La corruzione “scoraggia gli imprenditori onesti” ed è nemica di un’economia che funziona. Anche il governatore della Banca d’Italia, Ignazio Visco, intervenendo in un convegno sulla storia dell’Iri all’Accademia dei Lincei, ha affrontato il tema della legalità e della lotta alla criminalità economica come presupposti per creare un ambiente favorevole allo sviluppo, oltre che rafforzare la fiducia dei cittadini nelle istituzioni: “Un sistema che non è in grado di combattere con decisione, e con successo, la criminalità organizzata, la corruzione, l’evasione fiscale, non è compatibile con un’economia di mercato equa ed efficiente“, ha affermato Visco a pochi giorni dall’approdo nell’aula di Palazzo Madama, dopo 734 giorni di stallo in commissione, del ddl anticorruzione. “La legalità è una risorsa che va tutelata in ogni suo aspetto”.

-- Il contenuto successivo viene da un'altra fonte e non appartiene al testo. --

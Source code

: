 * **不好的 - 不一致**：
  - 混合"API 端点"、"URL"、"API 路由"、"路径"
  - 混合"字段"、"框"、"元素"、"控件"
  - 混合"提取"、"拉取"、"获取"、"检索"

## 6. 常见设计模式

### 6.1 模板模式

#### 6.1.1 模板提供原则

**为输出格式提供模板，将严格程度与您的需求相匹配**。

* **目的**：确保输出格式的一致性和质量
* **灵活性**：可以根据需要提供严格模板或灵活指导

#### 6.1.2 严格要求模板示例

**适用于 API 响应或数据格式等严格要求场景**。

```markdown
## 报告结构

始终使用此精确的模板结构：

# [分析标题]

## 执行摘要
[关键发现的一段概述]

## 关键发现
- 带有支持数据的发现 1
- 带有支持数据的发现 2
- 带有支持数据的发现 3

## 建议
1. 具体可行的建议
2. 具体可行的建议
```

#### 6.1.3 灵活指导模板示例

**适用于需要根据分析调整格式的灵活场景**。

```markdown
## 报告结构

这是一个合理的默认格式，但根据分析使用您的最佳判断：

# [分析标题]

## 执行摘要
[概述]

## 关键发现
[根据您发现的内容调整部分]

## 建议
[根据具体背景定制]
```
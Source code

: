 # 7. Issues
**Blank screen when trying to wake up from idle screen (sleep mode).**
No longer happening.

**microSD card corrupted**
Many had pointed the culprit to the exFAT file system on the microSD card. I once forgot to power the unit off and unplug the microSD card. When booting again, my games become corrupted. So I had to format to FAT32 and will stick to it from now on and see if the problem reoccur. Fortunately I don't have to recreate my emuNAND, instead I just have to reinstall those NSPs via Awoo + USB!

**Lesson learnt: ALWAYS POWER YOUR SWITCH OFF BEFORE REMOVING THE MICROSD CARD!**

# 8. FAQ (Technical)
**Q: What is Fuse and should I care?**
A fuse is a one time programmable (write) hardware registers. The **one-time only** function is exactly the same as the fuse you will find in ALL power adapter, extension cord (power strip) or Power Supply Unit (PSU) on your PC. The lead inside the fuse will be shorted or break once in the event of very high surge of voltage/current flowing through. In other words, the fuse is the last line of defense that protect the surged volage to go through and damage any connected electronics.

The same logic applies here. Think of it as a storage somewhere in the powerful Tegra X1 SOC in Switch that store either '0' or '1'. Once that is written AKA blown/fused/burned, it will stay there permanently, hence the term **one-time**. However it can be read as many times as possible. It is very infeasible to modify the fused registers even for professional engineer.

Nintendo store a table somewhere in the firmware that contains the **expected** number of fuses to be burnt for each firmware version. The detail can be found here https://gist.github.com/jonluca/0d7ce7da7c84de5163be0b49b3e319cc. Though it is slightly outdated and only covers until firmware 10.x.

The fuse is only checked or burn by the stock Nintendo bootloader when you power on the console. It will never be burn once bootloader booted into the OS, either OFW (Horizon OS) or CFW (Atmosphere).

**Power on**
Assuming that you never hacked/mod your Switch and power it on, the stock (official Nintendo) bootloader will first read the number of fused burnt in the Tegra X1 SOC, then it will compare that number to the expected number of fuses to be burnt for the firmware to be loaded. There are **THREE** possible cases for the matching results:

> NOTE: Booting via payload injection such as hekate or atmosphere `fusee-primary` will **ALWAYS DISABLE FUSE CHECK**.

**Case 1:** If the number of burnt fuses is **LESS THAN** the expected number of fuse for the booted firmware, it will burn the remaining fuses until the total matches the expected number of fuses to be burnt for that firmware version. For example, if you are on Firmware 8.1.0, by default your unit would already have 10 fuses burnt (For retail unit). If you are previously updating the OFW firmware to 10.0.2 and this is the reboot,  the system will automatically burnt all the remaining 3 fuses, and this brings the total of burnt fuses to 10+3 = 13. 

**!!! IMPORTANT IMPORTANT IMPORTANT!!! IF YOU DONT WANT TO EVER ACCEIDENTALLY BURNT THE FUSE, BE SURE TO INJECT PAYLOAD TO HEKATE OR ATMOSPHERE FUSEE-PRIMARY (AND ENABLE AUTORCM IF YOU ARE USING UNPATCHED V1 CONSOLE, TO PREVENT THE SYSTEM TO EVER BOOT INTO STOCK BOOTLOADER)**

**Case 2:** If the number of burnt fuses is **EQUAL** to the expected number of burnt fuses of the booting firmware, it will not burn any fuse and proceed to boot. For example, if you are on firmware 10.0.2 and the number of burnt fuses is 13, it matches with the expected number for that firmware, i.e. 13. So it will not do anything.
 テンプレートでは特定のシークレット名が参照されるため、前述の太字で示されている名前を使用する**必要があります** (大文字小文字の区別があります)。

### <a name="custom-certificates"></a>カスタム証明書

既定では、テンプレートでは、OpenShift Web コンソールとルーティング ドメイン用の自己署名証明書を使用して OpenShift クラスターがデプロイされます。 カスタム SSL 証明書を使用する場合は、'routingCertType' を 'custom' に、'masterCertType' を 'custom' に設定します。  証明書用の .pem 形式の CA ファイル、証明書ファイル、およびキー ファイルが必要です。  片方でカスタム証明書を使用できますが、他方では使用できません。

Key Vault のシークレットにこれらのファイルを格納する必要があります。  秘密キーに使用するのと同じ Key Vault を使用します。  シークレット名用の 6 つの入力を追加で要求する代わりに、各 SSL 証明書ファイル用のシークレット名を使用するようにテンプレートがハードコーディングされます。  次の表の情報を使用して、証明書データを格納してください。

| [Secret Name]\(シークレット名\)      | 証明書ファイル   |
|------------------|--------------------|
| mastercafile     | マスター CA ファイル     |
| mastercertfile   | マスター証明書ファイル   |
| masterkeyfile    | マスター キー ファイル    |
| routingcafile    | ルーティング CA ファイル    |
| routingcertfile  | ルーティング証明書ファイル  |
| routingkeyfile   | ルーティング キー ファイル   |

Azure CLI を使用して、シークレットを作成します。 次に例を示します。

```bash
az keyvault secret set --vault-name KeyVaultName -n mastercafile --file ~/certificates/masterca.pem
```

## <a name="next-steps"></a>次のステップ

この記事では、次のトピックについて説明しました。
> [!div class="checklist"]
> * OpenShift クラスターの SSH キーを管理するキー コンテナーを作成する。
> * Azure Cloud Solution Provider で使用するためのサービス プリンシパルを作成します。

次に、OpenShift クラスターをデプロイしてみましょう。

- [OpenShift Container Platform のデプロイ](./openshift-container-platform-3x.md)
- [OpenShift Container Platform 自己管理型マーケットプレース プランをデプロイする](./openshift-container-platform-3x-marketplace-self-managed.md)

Visco, dopo aver attestato che si assiste a un “recupero di fiducia” grazie al programma di acquisto di titoli di Stato varato dalla Banca centrale europea, ha poi auspicato un aumento degli investimenti: “Il ritorno a tassi di crescita in grado di generare maggiori posti di lavoro non può essere che graduale e passa necessariamente per un aumento, sostenuto e consapevole, della spesa per gli investimenti, privati e pubblici, nazionali ed europei”. Le politiche monetarie, ha ricordato Visco, non bastano: il quantitative easing “migliora il contesto macro, riduce l’incertezza e sostiene la fiducia, ma è destinato per sua natura a smorzarsi quando avrà raggiunto l’obiettivo” sui prezzi. Per questo “è il momento di intervenire strutturalmente sul potenziale di crescita dell’economia”, occorrono “strumenti che innalzino a un tempo produttività e occupazione, creando nuovo reddito e nuova domanda”. E proprio gli investimenti sono “la cerniera fra domanda e offerta, sospingono il reddito, ristrutturano l’offerta incorporandovi il progresso tecnologico e adeguandola ai nuovi contesti competitivi”.

In questo quadro, il contributo che le politiche pubbliche possono dare “per sostenere un sistema produttivo complessivamente ancora in forte affanno” è soprattutto legato alla qualità dei “servizi offerti dagli apparati pubblici”, che è “in molti modi fondamentale per l’accumulazione, il progresso del capitale umano, l’abbattimento degli oneri delle imprese”. Non solo: “Gli investimenti immateriali sono essenziali per creare un ambiente favorevole alle imprese e per rafforzare la fiducia dei cittadini nelle istituzioni, il cui buon funzionamento è fattore cruciale per l’economia”, ha ricordato il successore di Mario Draghi in via Nazionale.